The Large Magellanic Cloud serves as the cosmic canvas for a Turneresque view of starbirth in today's image from the Hubble Heritage Team.

The wisps of orangish dust seen in this  image may seem insubstantial, but they serve as the cradle where stars and planets like our own are born.

NASA / JPL / STScI / AURA
Glowing hydrogen and oxygen paint red and blue

hues in this Hubble image of the N 180B star-

forming region. Clouds of dust are shown in

orange. Click on the image for larger versions.

The latest release from the Hubble Space Telescope's team shows a star-forming region in the Large Magellanic Cloud - which is a satellite galaxy of our own Milky Way, roughly 160,000 light-years from Earth. Hubble's scientists say this region, known as N 180B, contains some of the brightest-known star clusters. Some stars are said to burn a million times as brightly as our own sun.
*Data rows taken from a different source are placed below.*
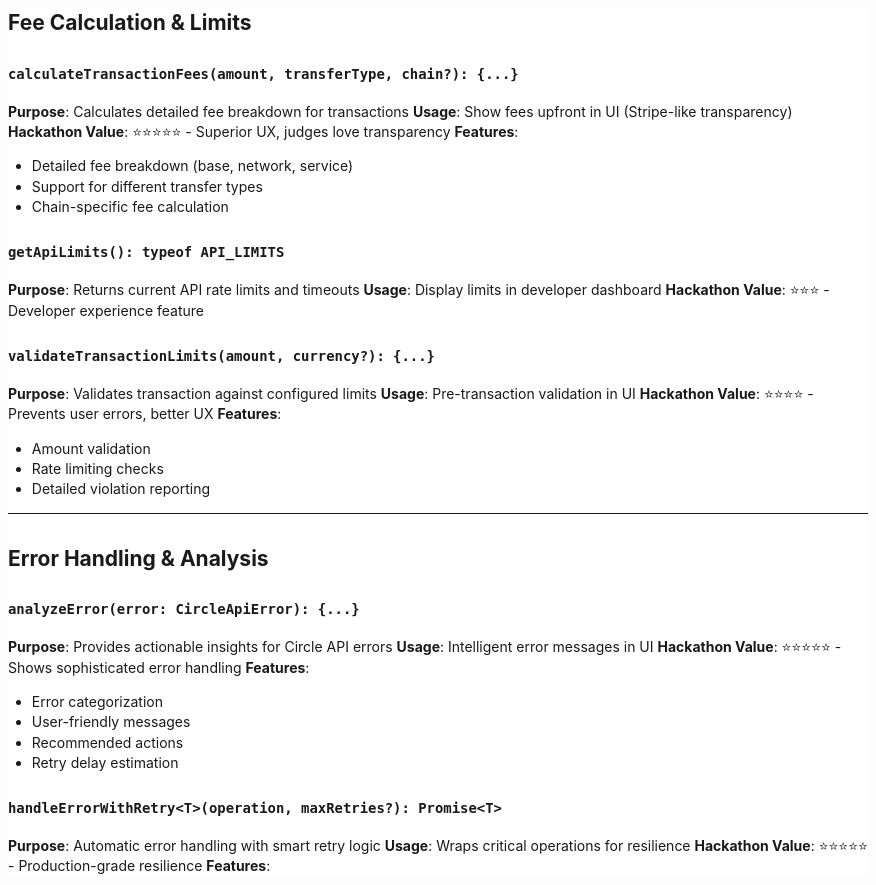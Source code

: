 
## Fee Calculation & Limits

### `calculateTransactionFees(amount, transferType, chain?): {...}`

**Purpose**: Calculates detailed fee breakdown for transactions
**Usage**: Show fees upfront in UI (Stripe-like transparency)
**Hackathon Value**: ⭐⭐⭐⭐⭐ - Superior UX, judges love transparency
**Features**:

- Detailed fee breakdown (base, network, service)
- Support for different transfer types
- Chain-specific fee calculation

### `getApiLimits(): typeof API_LIMITS`

**Purpose**: Returns current API rate limits and timeouts
**Usage**: Display limits in developer dashboard
**Hackathon Value**: ⭐⭐⭐ - Developer experience feature

### `validateTransactionLimits(amount, currency?): {...}`

**Purpose**: Validates transaction against configured limits
**Usage**: Pre-transaction validation in UI
**Hackathon Value**: ⭐⭐⭐⭐ - Prevents user errors, better UX
**Features**:

- Amount validation
- Rate limiting checks
- Detailed violation reporting

---

## Error Handling & Analysis

### `analyzeError(error: CircleApiError): {...}`

**Purpose**: Provides actionable insights for Circle API errors
**Usage**: Intelligent error messages in UI
**Hackathon Value**: ⭐⭐⭐⭐⭐ - Shows sophisticated error handling
**Features**:

- Error categorization
- User-friendly messages
- Recommended actions
- Retry delay estimation

### `handleErrorWithRetry<T>(operation, maxRetries?): Promise<T>`

**Purpose**: Automatic error handling with smart retry logic
**Usage**: Wraps critical operations for resilience
**Hackathon Value**: ⭐⭐⭐⭐⭐ - Production-grade resilience
**Features**:
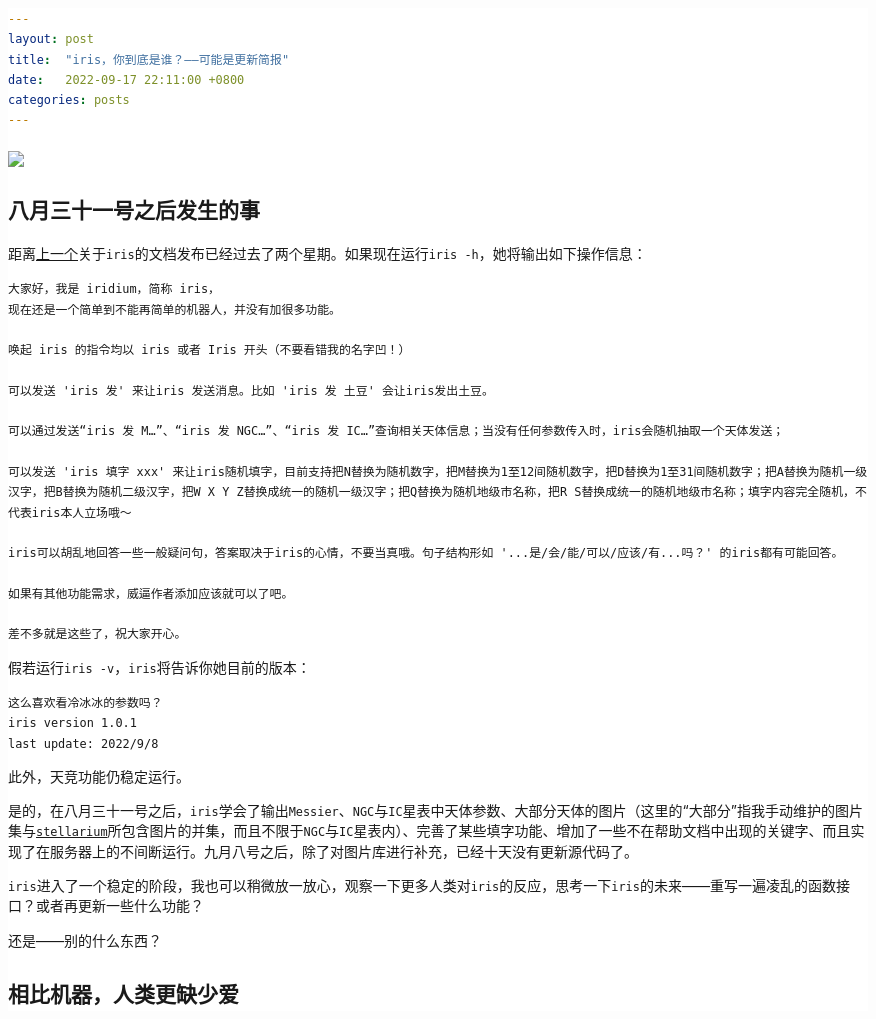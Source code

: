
```yaml
---
layout: post
title:  "iris，你到底是谁？——可能是更新简报"
date:   2022-09-17 22:11:00 +0800
categories: posts
---
```


<p><img src="{{site.url}}/images/iris_banner.jpg" width="80%" align="middle" /></p>

## 八月三十一号之后发生的事

距离[上一个](https://meteorcollector.github.io/posts/2022/08/31/the-birth-of-iris.html)关于`iris`的文档发布已经过去了两个星期。如果现在运行`iris -h`，她将输出如下操作信息：

```
大家好，我是 iridium，简称 iris，
现在还是一个简单到不能再简单的机器人，并没有加很多功能。

唤起 iris 的指令均以 iris 或者 Iris 开头（不要看错我的名字凹！）

可以发送 'iris 发' 来让iris 发送消息。比如 'iris 发 土豆' 会让iris发出土豆。

可以通过发送“iris 发 M…”、“iris 发 NGC…”、“iris 发 IC…”查询相关天体信息；当没有任何参数传入时，iris会随机抽取一个天体发送；

可以发送 'iris 填字 xxx' 来让iris随机填字，目前支持把N替换为随机数字，把M替换为1至12间随机数字，把D替换为1至31间随机数字；把A替换为随机一级汉字，把B替换为随机二级汉字，把W X Y Z替换成统一的随机一级汉字；把Q替换为随机地级市名称，把R S替换成统一的随机地级市名称；填字内容完全随机，不代表iris本人立场哦～

iris可以胡乱地回答一些一般疑问句，答案取决于iris的心情，不要当真哦。句子结构形如 '...是/会/能/可以/应该/有...吗？' 的iris都有可能回答。

如果有其他功能需求，威逼作者添加应该就可以了吧。

差不多就是这些了，祝大家开心。
```

假若运行`iris -v`，`iris`将告诉你她目前的版本：

```
这么喜欢看冷冰冰的参数吗？
iris version 1.0.1
last update: 2022/9/8
```

此外，天竞功能仍稳定运行。

是的，在八月三十一号之后，`iris`学会了输出`Messier`、`NGC`与`IC`星表中天体参数、大部分天体的图片（这里的“大部分”指我手动维护的图片集与[`stellarium`](https://github.com/Stellarium)所包含图片的并集，而且不限于`NGC`与`IC`星表内）、完善了某些填字功能、增加了一些不在帮助文档中出现的关键字、而且实现了在服务器上的不间断运行。九月八号之后，除了对图片库进行补充，已经十天没有更新源代码了。

`iris`进入了一个稳定的阶段，我也可以稍微放一放心，观察一下更多人类对`iris`的反应，思考一下`iris`的未来——重写一遍凌乱的函数接口？或者再更新一些什么功能？

还是——别的什么东西？

## 相比机器，人类更缺少爱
Such stars generate storms of ultraviolet radiation and violent winds of high-speed, electrically charged particles. The UV radiation ionizes interstellar hydrogen and oxygen, setting the gases aglow - and the winds disperse the streams across tens or hundreds of light-years.
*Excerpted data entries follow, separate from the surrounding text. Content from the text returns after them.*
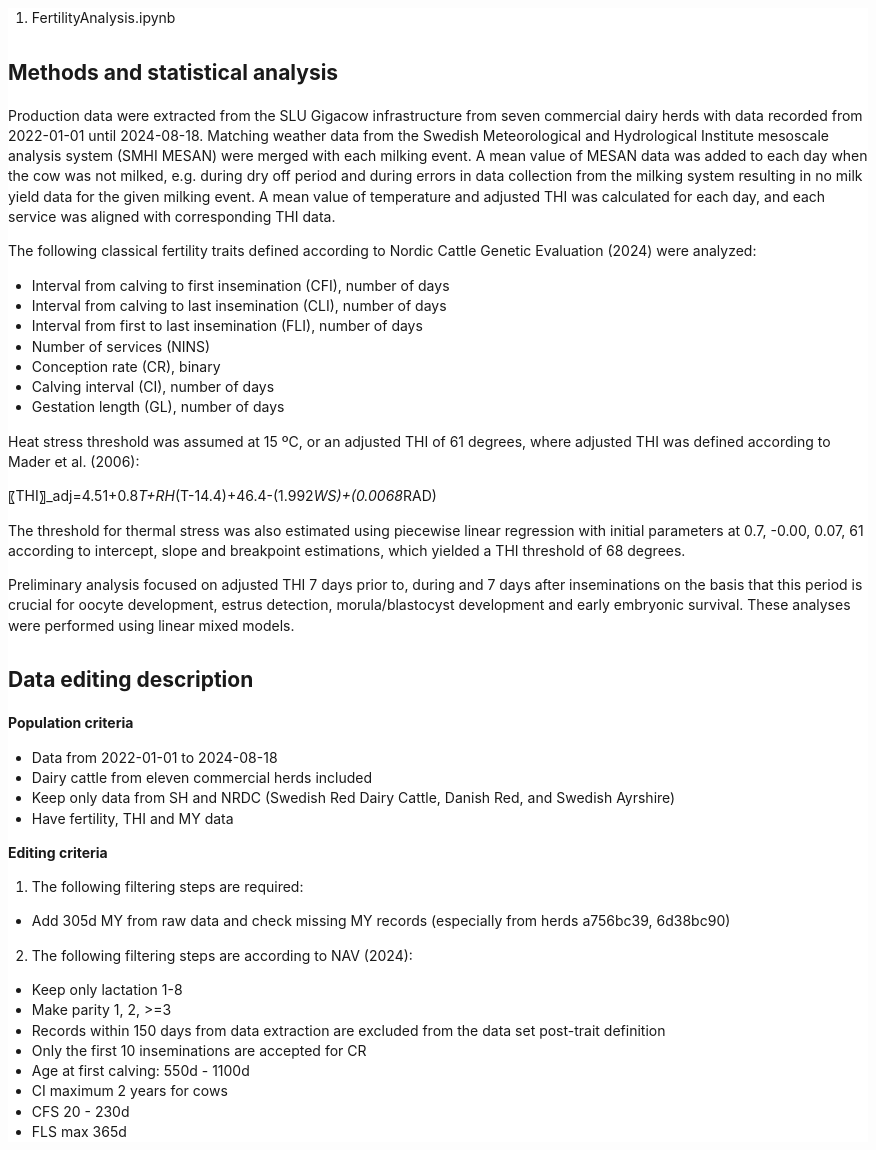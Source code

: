 1. FertilityAnalysis.ipynb

## Methods and statistical analysis
Production data were extracted from the SLU Gigacow infrastructure from seven commercial dairy herds with data recorded from 2022-01-01 until 2024-08-18. Matching weather data from the Swedish Meteorological and Hydrological Institute mesoscale analysis system (SMHI MESAN) were merged with each milking event. A mean value of MESAN data was added to each day when the cow was not milked, e.g. during dry off period and during errors in data collection from the milking system resulting in no milk yield data for the given milking event. A mean value of temperature and adjusted THI was calculated for each day, and each service was aligned with corresponding THI data. 

The following classical fertility traits defined according to Nordic Cattle Genetic Evaluation (2024) were analyzed:
- Interval from calving to first insemination (CFI), number of days
- Interval from calving to last insemination (CLI), number of days
- Interval from first to last insemination (FLI), number of days
- Number of services (NINS)
- Conception rate (CR), binary
- Calving interval (CI), number of days
- Gestation length (GL), number of days

Heat stress threshold was assumed at 15 ºC, or an adjusted THI of 61 degrees, where adjusted THI was defined according to Mader et al. (2006):

〖THI〗_adj=4.51+0.8*T+RH*(T-14.4)+46.4-(1.992*WS)+(0.0068*RAD)

The threshold for thermal stress was also estimated using piecewise linear regression with initial parameters at 0.7, -0.00, 0.07, 61 according to intercept, slope and breakpoint estimations, which yielded a THI threshold of 68 degrees.

Preliminary analysis focused on adjusted THI 7 days prior to, during and 7 days after inseminations on the basis that this period is crucial for oocyte development, estrus detection, morula/blastocyst development and early embryonic survival. These analyses were performed using linear mixed models.

## Data editing description
**Population criteria**
- Data from 2022-01-01 to 2024-08-18
- Dairy cattle from eleven commercial herds included
- Keep only data from SH and NRDC (Swedish Red Dairy Cattle, Danish Red, and Swedish Ayrshire) 
- Have fertility, THI and MY data

**Editing criteria**
1. The following filtering steps are required:
- Add 305d MY from raw data and check missing MY records (especially from herds a756bc39, 6d38bc90)
  
2. The following filtering steps are according to NAV (2024):
- Keep only lactation 1-8 
- Make parity 1, 2, >=3 
- Records within 150 days from data extraction are excluded from the data set post-trait definition
- Only the first 10 inseminations are accepted for CR 
- Age at first calving: 550d - 1100d 
- CI maximum 2 years for cows
- CFS 20 - 230d
- FLS max 365d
In this picture, the oxygen glows in a colorized blue, while hydrogen clouds are marked as red. You can also see streamers of dust, stretching to a length of about 100 light-years (600 trillion miles) across the nebula. Orangish clouds of compact dust appear near the bottom right and top left corners of the image.

Stalks of dust that look like elephant trunks are visible among the clouds. They could give birth to fresh generations of stars, if they're compressed enough by the stellar winds. Such trunks in a different locale, the Eagle Nebula, have been made famous by a different Hubble picture known as the "Pillars of Creation."

This picture was actually taken back in 1998 by Hubble's Wide Field Planetary Camera 2, and processed by the Hubble Heritage Team. The stairstep shape of the picture, with blank spaces in the upper right corner, is the signature look for imagery from the WFPC2 ("Wiff-Pick Two") due to the camera's design.

If you haven't checked out the Heritage Team's archives, it's well worth clicking to. You can also browse through our own repository of greatest hits from Hubble and other space probes. And to keep up to date with the very latest imagery from Hubble, sign up for the Space Telescope Science Institute's "Inbox Astronomy" e-mail alerts.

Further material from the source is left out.